[Stored data entries]
== Segment start ==

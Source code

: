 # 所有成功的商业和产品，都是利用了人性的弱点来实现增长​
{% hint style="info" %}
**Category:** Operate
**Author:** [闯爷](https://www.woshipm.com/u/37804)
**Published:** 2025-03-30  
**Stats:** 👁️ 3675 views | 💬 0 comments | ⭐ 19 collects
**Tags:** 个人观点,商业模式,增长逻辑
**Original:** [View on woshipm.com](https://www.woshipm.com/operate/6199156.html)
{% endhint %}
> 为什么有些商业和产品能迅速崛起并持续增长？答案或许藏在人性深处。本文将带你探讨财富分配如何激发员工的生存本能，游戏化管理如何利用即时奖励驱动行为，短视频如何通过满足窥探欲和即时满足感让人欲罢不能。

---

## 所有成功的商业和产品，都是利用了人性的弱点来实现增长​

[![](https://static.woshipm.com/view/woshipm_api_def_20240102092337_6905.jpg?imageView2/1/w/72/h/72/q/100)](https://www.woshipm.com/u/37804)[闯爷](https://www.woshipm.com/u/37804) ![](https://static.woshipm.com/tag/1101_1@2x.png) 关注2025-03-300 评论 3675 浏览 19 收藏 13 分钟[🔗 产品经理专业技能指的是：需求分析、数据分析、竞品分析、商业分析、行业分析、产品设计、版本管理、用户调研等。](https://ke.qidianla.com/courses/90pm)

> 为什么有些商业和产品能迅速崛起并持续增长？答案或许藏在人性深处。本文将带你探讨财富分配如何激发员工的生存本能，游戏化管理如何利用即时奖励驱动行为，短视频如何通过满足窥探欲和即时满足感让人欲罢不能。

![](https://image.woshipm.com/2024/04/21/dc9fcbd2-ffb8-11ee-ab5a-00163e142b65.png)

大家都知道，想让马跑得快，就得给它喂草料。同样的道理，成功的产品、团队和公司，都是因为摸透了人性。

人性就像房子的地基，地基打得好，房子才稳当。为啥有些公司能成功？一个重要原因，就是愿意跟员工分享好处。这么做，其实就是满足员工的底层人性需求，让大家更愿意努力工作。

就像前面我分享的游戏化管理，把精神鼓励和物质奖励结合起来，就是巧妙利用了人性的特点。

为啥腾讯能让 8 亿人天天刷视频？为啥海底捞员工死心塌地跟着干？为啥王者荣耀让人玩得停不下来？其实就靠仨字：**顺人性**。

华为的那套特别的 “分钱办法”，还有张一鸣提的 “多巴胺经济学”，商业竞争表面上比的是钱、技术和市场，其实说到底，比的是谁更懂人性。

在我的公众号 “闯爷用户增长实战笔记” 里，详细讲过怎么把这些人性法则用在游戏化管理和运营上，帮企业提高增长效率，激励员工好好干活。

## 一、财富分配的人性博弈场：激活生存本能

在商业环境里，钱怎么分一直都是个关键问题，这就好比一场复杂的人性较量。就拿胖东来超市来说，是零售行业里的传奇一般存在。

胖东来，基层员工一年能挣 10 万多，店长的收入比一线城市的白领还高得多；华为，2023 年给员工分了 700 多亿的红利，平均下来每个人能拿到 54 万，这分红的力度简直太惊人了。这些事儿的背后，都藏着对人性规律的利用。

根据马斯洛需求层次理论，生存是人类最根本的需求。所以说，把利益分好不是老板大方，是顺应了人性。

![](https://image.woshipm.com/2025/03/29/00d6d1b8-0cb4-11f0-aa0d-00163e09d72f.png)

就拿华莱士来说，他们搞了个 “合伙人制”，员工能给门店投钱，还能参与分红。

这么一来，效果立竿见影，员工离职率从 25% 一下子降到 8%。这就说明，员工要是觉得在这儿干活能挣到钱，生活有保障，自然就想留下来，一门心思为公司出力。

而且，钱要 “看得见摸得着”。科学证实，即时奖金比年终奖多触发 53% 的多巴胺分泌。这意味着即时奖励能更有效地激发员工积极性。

== Segment end ==

Print the entries once more, character for character.

Response to the exercise –
Source code

: # 所有成功的商业和产品，都是利用了人性的弱点来实现增长​
{% hint style="info" %}
**Category:** Operate
**Author:** [闯爷](https://www.woshipm.com/u/37804)
**Published:** 2025-03-30  
**Stats:** 👁️ 3675 views | 💬 0 comments | ⭐ 19 collects
**Tags:** 个人观点,商业模式,增长逻辑
**Original:** [View on woshipm.com](https://www.woshipm.com/operate/6199156.html)
{% endhint %}
> 为什么有些商业和产品能迅速崛起并持续增长？答案或许藏在人性深处。本文将带你探讨财富分配如何激发员工的生存本能，游戏化管理如何利用即时奖励驱动行为，短视频如何通过满足窥探欲和即时满足感让人欲罢不能。

---

## 所有成功的商业和产品，都是利用了人性的弱点来实现增长​

[![](https://static.woshipm.com/view/woshipm_api_def_20240102092337_6905.jpg?imageView2/1/w/72/h/72/q/100)](https://www.woshipm.com/u/37804)[闯爷](https://www.woshipm.com/u/37804) ![](https://static.woshipm.com/tag/1101_1@2x.png) 关注2025-03-300 评论 3675 浏览 19 收藏 13 分钟[🔗 产品经理专业技能指的是：需求分析、数据分析、竞品分析、商业分析、行业分析、产品设计、版本管理、用户调研等。](https://ke.qidianla.com/courses/90pm)

> 为什么有些商业和产品能迅速崛起并持续增长？答案或许藏在人性深处。本文将带你探讨财富分配如何激发员工的生存本能，游戏化管理如何利用即时奖励驱动行为，短视频如何通过满足窥探欲和即时满足感让人欲罢不能。

![](https://image.woshipm.com/2024/04/21/dc9fcbd2-ffb8-11ee-ab5a-00163e142b65.png)

大家都知道，想让马跑得快，就得给它喂草料。同样的道理，成功的产品、团队和公司，都是因为摸透了人性。

人性就像房子的地基，地基打得好，房子才稳当。为啥有些公司能成功？一个重要原因，就是愿意跟员工分享好处。这么做，其实就是满足员工的底层人性需求，让大家更愿意努力工作。

就像前面我分享的游戏化管理，把精神鼓励和物质奖励结合起来，就是巧妙利用了人性的特点。

为啥腾讯能让 8 亿人天天刷视频？为啥海底捞员工死心塌地跟着干？为啥王者荣耀让人玩得停不下来？其实就靠仨字：**顺人性**。

华为的那套特别的 “分钱办法”，还有张一鸣提的 “多巴胺经济学”，商业竞争表面上比的是钱、技术和市场，其实说到底，比的是谁更懂人性。

在我的公众号 “闯爷用户增长实战笔记” 里，详细讲过怎么把这些人性法则用在游戏化管理和运营上，帮企业提高增长效率，激励员工好好干活。

## 一、财富分配的人性博弈场：激活生存本能

在商业环境里，钱怎么分一直都是个关键问题，这就好比一场复杂的人性较量。就拿胖东来超市来说，是零售行业里的传奇一般存在。

胖东来，基层员工一年能挣 10 万多，店长的收入比一线城市的白领还高得多；华为，2023 年给员工分了 700 多亿的红利，平均下来每个人能拿到 54 万，这分红的力度简直太惊人了。这些事儿的背后，都藏着对人性规律的利用。

根据马斯洛需求层次理论，生存是人类最根本的需求。所以说，把利益分好不是老板大方，是顺应了人性。

![](https://image.woshipm.com/2025/03/29/00d6d1b8-0cb4-11f0-aa0d-00163e09d72f.png)

就拿华莱士来说，他们搞了个 “合伙人制”，员工能给门店投钱，还能参与分红。

这么一来，效果立竿见影，员工离职率从 25% 一下子降到 8%。这就说明，员工要是觉得在这儿干活能挣到钱，生活有保障，自然就想留下来，一门心思为公司出力。

而且，钱要 “看得见摸得着”。科学证实，即时奖金比年终奖多触发 53% 的多巴胺分泌。这意味着即时奖励能更有效地激发员工积极性。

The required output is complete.